What you need to do = The finished copy must match the records exactly, except that it contains no pictures.

Data shown =
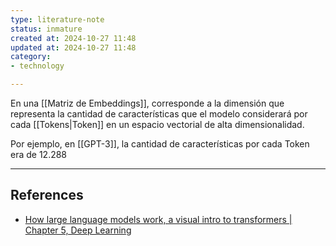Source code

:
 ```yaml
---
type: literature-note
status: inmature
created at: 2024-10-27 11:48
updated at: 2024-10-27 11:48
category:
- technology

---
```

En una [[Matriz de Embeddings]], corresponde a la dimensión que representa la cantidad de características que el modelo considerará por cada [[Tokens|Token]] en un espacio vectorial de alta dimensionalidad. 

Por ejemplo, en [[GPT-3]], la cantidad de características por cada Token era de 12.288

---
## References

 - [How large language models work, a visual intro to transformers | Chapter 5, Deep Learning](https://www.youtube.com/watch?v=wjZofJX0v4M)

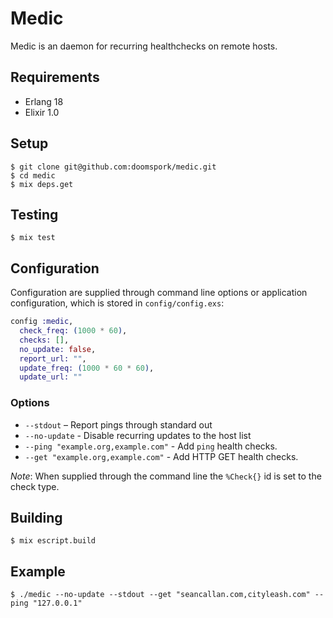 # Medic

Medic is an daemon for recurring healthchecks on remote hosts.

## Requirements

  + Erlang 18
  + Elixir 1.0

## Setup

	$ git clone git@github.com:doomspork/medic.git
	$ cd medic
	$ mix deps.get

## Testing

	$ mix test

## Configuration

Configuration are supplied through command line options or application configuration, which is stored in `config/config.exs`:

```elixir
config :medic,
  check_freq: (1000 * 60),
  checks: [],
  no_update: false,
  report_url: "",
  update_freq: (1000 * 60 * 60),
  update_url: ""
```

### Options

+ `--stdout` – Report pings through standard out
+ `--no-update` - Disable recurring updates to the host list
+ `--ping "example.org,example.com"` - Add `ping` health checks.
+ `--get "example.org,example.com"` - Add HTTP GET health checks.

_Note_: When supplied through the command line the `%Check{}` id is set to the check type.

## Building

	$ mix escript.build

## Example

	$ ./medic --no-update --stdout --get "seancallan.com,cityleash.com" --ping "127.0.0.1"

Result =
Source code

:
 ```yaml
---
type: literature-note
status: inmature
created at: 2024-10-27 11:48
updated at: 2024-10-27 11:48
category:
- technology

---
```

En una [[Matriz de Embeddings]], corresponde a la dimensión que representa la cantidad de características que el modelo considerará por cada [[Tokens|Token]] en un espacio vectorial de alta dimensionalidad. 

Por ejemplo, en [[GPT-3]], la cantidad de características por cada Token era de 12.288

---
## References

 - [How large language models work, a visual intro to transformers | Chapter 5, Deep Learning](https://www.youtube.com/watch?v=wjZofJX0v4M)

 # Medic

Medic is an daemon for recurring healthchecks on remote hosts.

## Requirements

  + Erlang 18
  + Elixir 1.0

## Setup

	$ git clone git@github.com:doomspork/medic.git
	$ cd medic
	$ mix deps.get

## Testing

	$ mix test

## Configuration

Configuration are supplied through command line options or application configuration, which is stored in `config/config.exs`:

```elixir
config :medic,
  check_freq: (1000 * 60),
  checks: [],
  no_update: false,
  report_url: "",
  update_freq: (1000 * 60 * 60),
  update_url: ""
```

### Options

+ `--stdout` – Report pings through standard out
+ `--no-update` - Disable recurring updates to the host list
+ `--ping "example.org,example.com"` - Add `ping` health checks.
+ `--get "example.org,example.com"` - Add HTTP GET health checks.

_Note_: When supplied through the command line the `%Check{}` id is set to the check type.

## Building

	$ mix escript.build

## Example

	$ ./medic --no-update --stdout --get "seancallan.com,cityleash.com" --ping "127.0.0.1"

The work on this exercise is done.